Course:CPSC522/Linking Sentences in Asynchronous Conversations
Author: Jordon Johnson
Linking Sentences in Asynchronous Conversations
In asynchronous conversations, linking sentences is the process of determining, given a sentence, the earlier sentence(s) in the conversation to which it refers. Of interest to researchers is finding either a single metric or a set of features that can be used to predict which sentences in a given conversation are linked.
Principal Author: Jordon Johnson
Abstract
This page gives a brief introduction to asynchronous conversations; in addition, the concept of linking sentences is introduced, and some potential uses of linking sentences are discussed. A brief introduction to similarity measures of vector representations of text is also given. The hypothesis considered is that the cosine similarity performs better than random label assignment in classifying linked sentences, same-topic sentences, and random pairings of sentences. It is found that the cosine similarity does outperform random assignment in distinguishing between linked and random sentence pairs, as well as between same-topic and random sentence pairs; but it performs comparably to random assignment when distinguishing between linked and same-topic sentence pairs.
Builds on
Linking sentences is a task in the field of Natural Language Processing (NLP), which field often makes use of Machine Learning techniques. This page makes use of similarity measures such as cosine similarity and the vector representations of words known as word embeddings; and it makes references to subfields of NLP such as sentiment analysis. In addition, the page makes use of the Receiver Operating Characteristic (ROC) curve in the evaluation of the hypothesis.
Content
Asynchronous Conversations
If you frequent websites such as Reddit or Slashdot, you probably already have a fairly good idea what an asynchronous conversation is, even if you're unfamiliar with the term. In synchronous conversations, such as one would have face-to-face or in meetings, speakers take turns; and the conversation follows a single thread that may jump between topics but remains unbroken in time. Asynchronous conversations, however, can fracture into tree structures, each branch of which is its own conversation; a participant (or poster) can reply to any existing post (article or comment) at any time. Thus the structure of asynchronous conversations is determined by reply-to relations, and any temporal ordering of posts is constrained to fit that structure. A simple example is given in Figure 1. Because of the structural differences between synchronous and asynchronous conversations, techniques used to analyse synchronous conversations aren't always as effective when applied to asynchronous conversations.

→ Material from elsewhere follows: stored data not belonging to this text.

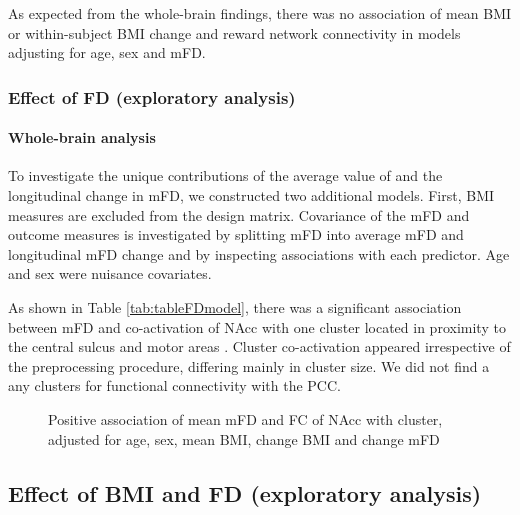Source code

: \documentclass[
]{article}
\begin{document}
As expected from the whole-brain findings, there was no association of mean BMI or within-subject BMI change and reward network connectivity in models adjusting for age, sex and mFD.

\hypertarget{effect-of-fd-exploratory-analysis}{%
\subsubsection{Effect of FD (exploratory analysis)}\label{effect-of-fd-exploratory-analysis}}

\hypertarget{whole-brain-analysis-1}{%
\paragraph{Whole-brain analysis}\label{whole-brain-analysis-1}}

To investigate the unique contributions of the average value of and the longitudinal change in mFD, we constructed two additional models.
First, BMI measures are excluded from the design matrix. Covariance of the mFD and outcome measures is investigated by splitting mFD into average mFD and longitudinal mFD change and by inspecting associations with each predictor. Age and sex were nuisance covariates.

As shown in Table \ref{tab:tableFDmodel}, there was a significant association between mFD and co-activation of NAcc with one cluster located in proximity to the central sulcus and motor areas . Cluster co-activation appeared irrespective of the preprocessing procedure, differing mainly in cluster size.
We did not find a any clusters for functional connectivity with the PCC.

\begin{figure}
\caption{Positive association of mean mFD and FC of NAcc with cluster, adjusted for age, sex, mean BMI, change BMI and change mFD}\label{fig:FDagesexNACCccavgFDact}
\end{figure}

\hypertarget{effect-of-bmi-and-fd-exploratory-analysis}{%
\subsection{Effect of BMI and FD (exploratory analysis)}\label{effect-of-bmi-and-fd-exploratory-analysis}}
\end{document}
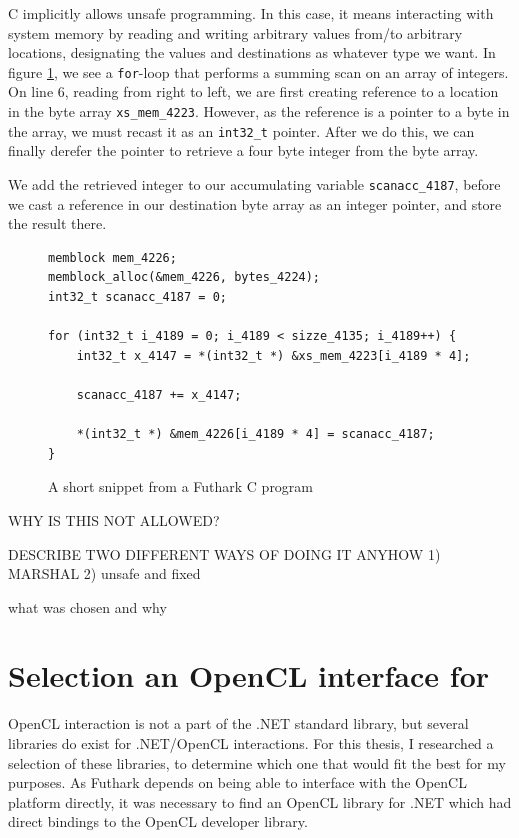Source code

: C implicitly allows unsafe programming. In this case, it means interacting with system
memory by reading and writing arbitrary values from/to arbitrary locations,
designating the values and destinations as whatever type we want.
In figure \ref{fig:futharkcscene}, we see a \texttt{for}-loop that
performs a summing scan on an array of integers.
On line 6, reading from right to left, we are first creating reference to
a location in the byte array \texttt{xs\_mem\_4223}. However, as the reference
is a pointer to a byte in the array, we must recast it as an \texttt{int32\_t} pointer.
After we do this, we can finally derefer the pointer to retrieve a four byte
integer from the byte array.

We add the retrieved integer to our accumulating variable
\texttt{scanacc\_4187}, before we cast a reference in our destination byte array
as an integer pointer, and store the result there.

\begin{figure}
\centering
\begin{verbatim}
memblock mem_4226;
memblock_alloc(&mem_4226, bytes_4224);
int32_t scanacc_4187 = 0;

for (int32_t i_4189 = 0; i_4189 < sizze_4135; i_4189++) {
    int32_t x_4147 = *(int32_t *) &xs_mem_4223[i_4189 * 4];
    
    scanacc_4187 += x_4147;

    *(int32_t *) &mem_4226[i_4189 * 4] = scanacc_4187;
}
\end{verbatim}
\caption{A short snippet from a Futhark C program}
\label{fig:futharkcscene}
\end{figure}

WHY IS THIS NOT ALLOWED?

DESCRIBE TWO DIFFERENT WAYS OF DOING IT ANYHOW
1) MARSHAL
2) unsafe and fixed

what was chosen and why



\section*{Selection an OpenCL interface for \csharp{}}
OpenCL interaction is not a part of the .NET standard library, but several
libraries do exist for .NET/OpenCL interactions. For this thesis, I researched a
selection of these libraries, to determine which one that would fit the best for
my purposes.
As Futhark depends on being able to interface with the OpenCL platform directly,
it was necessary to find an OpenCL library for .NET which had direct bindings to
the OpenCL developer library.

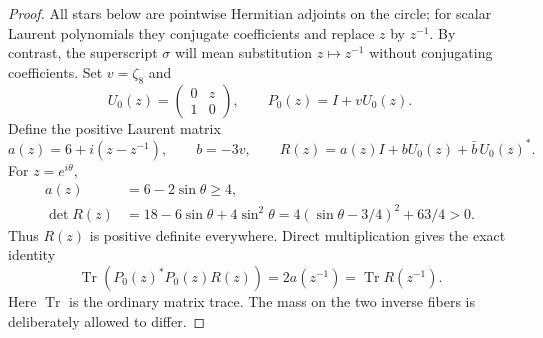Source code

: \documentclass[11pt,a4paper,oneside]{report}
\theoremstyle{definition}
\theoremstyle{remark}
\DeclareMathOperator{\Tr}{Tr}
\begin{document}
\begin{proof}
All stars below are pointwise Hermitian adjoints on the circle;
for scalar Laurent polynomials they conjugate coefficients and
replace $z$ by $z^{-1}$. By contrast, the superscript $\sigma$
will mean substitution $z\mapsto z^{-1}$ without conjugating
coefficients. Set $v=\zeta_8$ and
\[
U_0(z)=\begin{pmatrix}0&z\\1&0\end{pmatrix},
\qquad P_0(z)=I+vU_0(z).
\]
Define the positive Laurent matrix
\begin{equation}\label{M11:circle:covariance}
a(z)=6+i(z-z^{-1}),\qquad b=-3v,\qquad
R(z)=a(z)I+bU_0(z)+\bar b\,U_0(z)^*.
\end{equation}
For $z=e^{i\theta}$,
\begin{align*}
a(z)&=6-2\sin\theta\ge4,\\
\det R(z)&=18-6\sin\theta+4\sin^2\theta
=4(\sin\theta-3/4)^2+63/4>0.
\end{align*}
Thus $R(z)$ is positive definite everywhere. Direct multiplication
gives the exact identity
\begin{equation}\label{M11:circle:trace-transport}
\Tr(P_0(z)^*P_0(z)R(z))
=2a(z^{-1})=\Tr R(z^{-1}).
\end{equation}
Here $\Tr$ is the ordinary matrix trace. The mass on the two
inverse fibers is deliberately allowed to differ.


\end{proof}
\end{document}
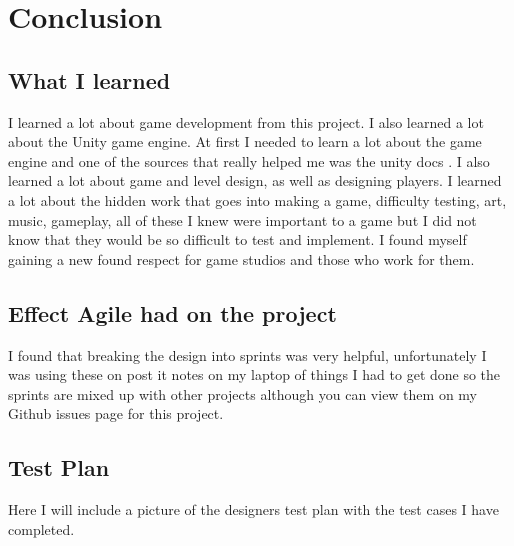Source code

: \documentclass{report}
\begin{document}
\chapter{Conclusion}
\section{What I learned}
I learned a lot about game development from this project.  I also learned a lot about the Unity game engine.  At first I needed to learn a lot about the game engine and one of the sources that really helped me was the unity docs \cite{UnityDocs}.  I also learned a lot about game and level design, as well as designing players. I learned a lot about the hidden work that goes into making a game, difficulty testing, art, music, gameplay, all of these I knew were important to a game but I did not know that they would be so difficult to test and implement. I found myself gaining a new found respect for game studios and those who work for them.
\section{Effect Agile had on the project}
I found that breaking the design into sprints was very helpful, unfortunately I was using these on post it notes on my laptop of things I had to get done so the sprints are mixed up with other projects although you can view them on my Github issues page for this project.
\section{Test Plan}
Here I will include a picture of the designers test plan with the test cases I have completed.


\end{document}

Due to their continuing proliferation online, the exploration and analysis of asynchronous conversations are of significant interest to researchers. The NLP group at UBC has made a number of contributions to this field; one example is ConVis, a visualization system to facilitate the exploration of topics, sentiment, and poster activity in asynchronous conversations.
Linked Sentences
Consider some sentence in a comment (let's call it com_sen) in an asynchronous conversation. This comment is either a reply to the root post of the conversation (such as an article), or it is in reply to another ancestor comment in its branch of the conversation tree structure. Suppose there is a particular sentence in one of these ancestors (let's call the sentence art_sen) to which com_sen specifically refers. We could then say that art_sen and com_sen are linked[1].

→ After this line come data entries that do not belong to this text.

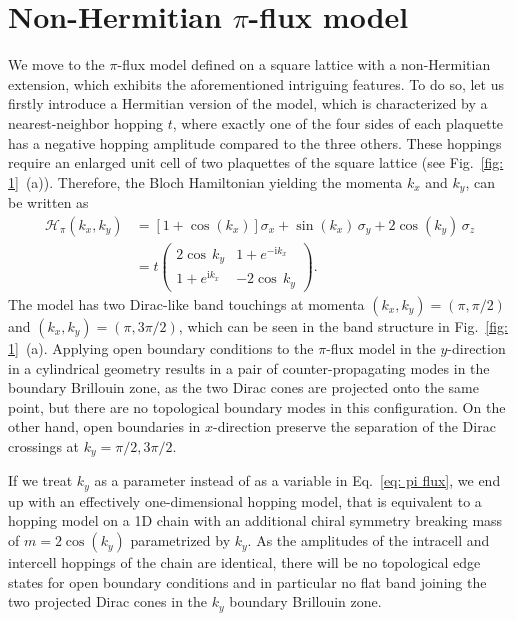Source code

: \section{Non-Hermitian $\pi$-flux model}
\label{sec:nh-piflux}
We move to the $\pi$-flux model defined on a square lattice with a non-Hermitian extension, which exhibits the aforementioned intriguing features. To do so, let us firstly introduce a Hermitian version of the model, which is characterized by a nearest-neighbor hopping $t$, where exactly one of the four sides of each plaquette has a negative hopping amplitude compared to the three others. These hoppings require an enlarged unit cell of two plaquettes of the square lattice (see Fig.~\ref{fig: 1}~(a)). Therefore, the Bloch Hamiltonian yielding the momenta $k_x$ and $k_y$, can be written as
\begin{equation}
\begin{aligned}
\mathcal{H}_{\pi} (k_x,k_y) &= \left[1+\cos(k_x)\right]\sigma_x + \sin(k_x) \, \sigma_y + 2 \cos(k_y) \, \sigma_z \\
&=
t\begin{pmatrix}
2\cos\,k_y & 1+e^{-\mathrm{i} k_x} \\
1+e^{\mathrm{i} k_x} & -2\cos\,k_y
\end{pmatrix}.
\label{eq: pi flux}
\end{aligned}
\end{equation}
The model has two Dirac-like band touchings at momenta $(k_x, k_y)=(\pi,\pi/2)$ and $(k_x,k_y)=(\pi,3\pi/2)$, which can be seen in the band structure in Fig.~\ref{fig: 1}~(a). Applying open boundary conditions to the $\pi$-flux model in the $y$-direction in a cylindrical geometry results in a pair of counter-propagating modes in the boundary Brillouin zone, as the two Dirac cones are projected onto the same point, but there are no topological boundary modes in this configuration. On the other hand, open boundaries in $x$-direction preserve the separation of the Dirac crossings at $k_y = \pi/2, 3\pi/2$. 

If we treat $k_y$ as a parameter instead of as a variable in Eq.~\eqref{eq: pi flux}, we end up with an effectively one-dimensional hopping model, that is equivalent to a hopping model on a 1D chain with an additional chiral symmetry breaking mass of $ m = 2 \cos(k_y)$ parametrized by $k_y$. As the amplitudes of the intracell and intercell hoppings of the chain are identical, there will be no topological edge states for open boundary conditions and in particular no flat band joining the two projected Dirac cones in the $k_y$ boundary Brillouin zone.

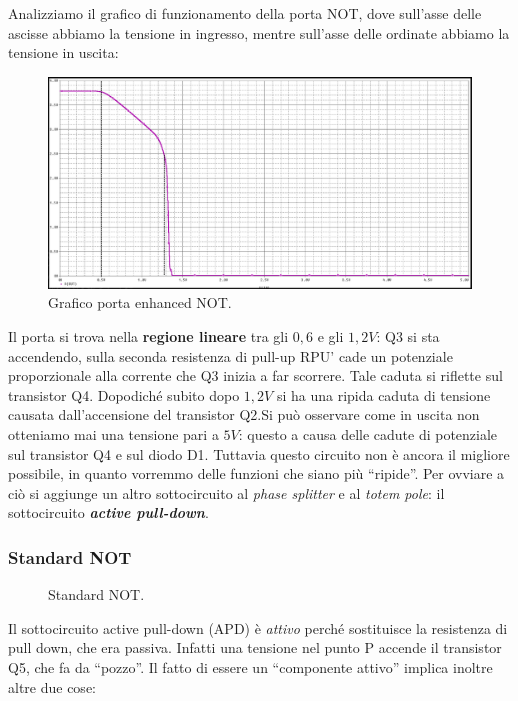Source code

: \documentclass[
]{book}
\begin{document}
Analizziamo il grafico di funzionamento della porta NOT, dove sull'asse
delle ascisse abbiamo la tensione in ingresso, mentre sull'asse delle
ordinate abbiamo la tensione in uscita:

\begin{figure}
\centering
\includegraphics[width=0.6\linewidth,height=\textheight,keepaspectratio]{assets/imgs/enhanced_not.png}
\caption{Grafico porta enhanced NOT.}
\end{figure}

Il porta si trova nella \textbf{regione lineare} tra gli \(0,6\) e gli
\(1,2V\): Q3 si sta accendendo, sulla seconda resistenza di pull-up RPU'
cade un potenziale proporzionale alla corrente che Q3 inizia a far
scorrere. Tale caduta si riflette sul transistor Q4. Dopodiché subito
dopo \(1,2V\) si ha una ripida caduta di tensione causata
dall'accensione del transistor Q2.\newline Si può osservare come in
uscita non otteniamo mai una tensione pari a \(5V\): questo a causa
delle cadute di potenziale sul transistor Q4 e sul diodo D1.\newline
Tuttavia questo circuito non è ancora il migliore possibile, in quanto
vorremmo delle funzioni che siano più ``ripide''. Per ovviare a ciò si
aggiunge un altro sottocircuito al \emph{phase splitter} e al
\emph{totem pole}: il sottocircuito \textbf{\emph{active pull-down}}.

\subsubsection{Standard NOT}\label{standard-not}

\begin{figure}[H]
    \centering
    \resizebox{0.8\textwidth}{!}{}
    \caption{Standard NOT.}
\end{figure}

Il sottocircuito active pull-down (APD) è \emph{attivo} perché
sostituisce la resistenza di pull down, che era passiva. Infatti una
tensione nel punto P accende il transistor Q5, che fa da ``pozzo''. Il
fatto di essere un ``componente attivo'' implica inoltre altre due cose:
\end{document}
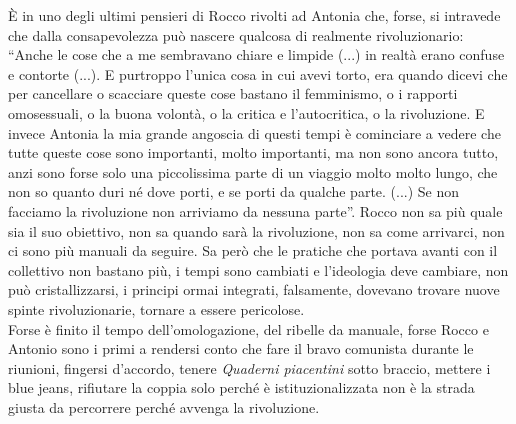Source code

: È in uno degli ultimi pensieri di Rocco rivolti ad Antonia che, forse, si intravede che dalla consapevolezza può nascere qualcosa di realmente rivoluzionario: \enquote{Anche le cose che a me sembravano chiare e limpide (...) in realtà erano confuse e contorte (...). E purtroppo l'unica cosa in cui avevi torto, era quando dicevi che per cancellare o scacciare queste cose bastano il femminismo, o i rapporti omosessuali, o la buona volontà, o la critica e l'autocritica, o la rivoluzione. E invece Antonia la mia grande angoscia di questi tempi è cominciare a vedere che tutte queste cose sono importanti, molto importanti, ma non sono ancora tutto, anzi sono forse solo una piccolissima parte di un viaggio molto molto lungo, che non so quanto duri né dove porti, e se porti da qualche parte. (...) Se non facciamo la rivoluzione non arriviamo da nessuna parte}.
Rocco non sa più quale sia il suo obiettivo, non sa quando sarà la rivoluzione, non sa come arrivarci, non ci sono più manuali da seguire.
Sa però che le pratiche che portava avanti con il collettivo non bastano più, i tempi sono cambiati e l'ideologia deve cambiare, non può cristallizzarsi, i principi ormai integrati, falsamente, dovevano trovare nuove spinte rivoluzionarie, tornare a essere pericolose.
\\Forse è finito il tempo dell'omologazione, del ribelle da manuale, forse Rocco e Antonio sono i primi a rendersi conto che fare il bravo comunista durante le riunioni, fingersi d'accordo, tenere \textit{Quaderni piacentini} sotto braccio, mettere i blue jeans, rifiutare la coppia solo perché è istituzionalizzata non è la strada giusta da percorrere perché avvenga la rivoluzione.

Figure 2a takes the simple asynchronous conversation from Figure 1 and shows the links between its sentences. Four aspects of these links are of particular interest:
- The links are directional; com_sen always links to art_sen, because a sentence cannot refer to something that hasn't been written yet.
- Links should be from descendent posts to ancestor posts. Due to human error, there may be exceptions (such as links between sentences in sibling posts).
- A given com_sen may link to multiple sentences in different ancestor posts, though we can require that at most one sentence per post may be linked to that com_sen.
- Asynchronous conversations can cover multiple topics; so one would expect that, if two sentences are linked, they are likely about the same topic.
Once a link between two sentences is found, additional analysis can be performed on the linked sentences[1]. For example, the sentiment of art_sen could be determined and applied to the link; in other words, we could determine how the poster feels about art_sen. Figure 2b shows an alternate representation of links with such additional information.
Finding links between sentences is of particular use in the summarization of asynchronous conversations[1]. If a particular sentence in an article is linked to a relatively large number of comment sentences, then that sentence would likely be included in a summary of the article; and an aggregation of additional information associated with the links (such as sentiment or agreement/disagreement) could also be included. For example, a summary of the simple conversation in Figures 1 and 2 might be something like
- Not everyone agrees that dogs are smarter than cats.
A second use of links in summarization is related to the concept of link chains, where the art_sen of one link is the com_sen of another. If link chains can be categorized by patterns in sentiment and argument values, and if most of the relevant sentences also link to the same sentence or group of sentences elsewhere in the conversation, then it may be possible to "collapse" entire branches into a single sentence in the summary of the conversation.
Similarity Measures and Vector Representations of Text
A commonly-used measure of similarity is cosine similarity, where the inner product and magnitude of two vectors are exploited. Cosine similarity is used in NLP as well, often as a simple baseline for how similar two text samples are to each other. Since cosine similarity requires vector inputs, the question becomes how to extract vectors from text.
A simple technique is as follows: consider a collection of documents , where the set of distinct words found in the collection is . Assign a -dimensional vector to each document in , where the th element in the vector is the number of times word appears in the document.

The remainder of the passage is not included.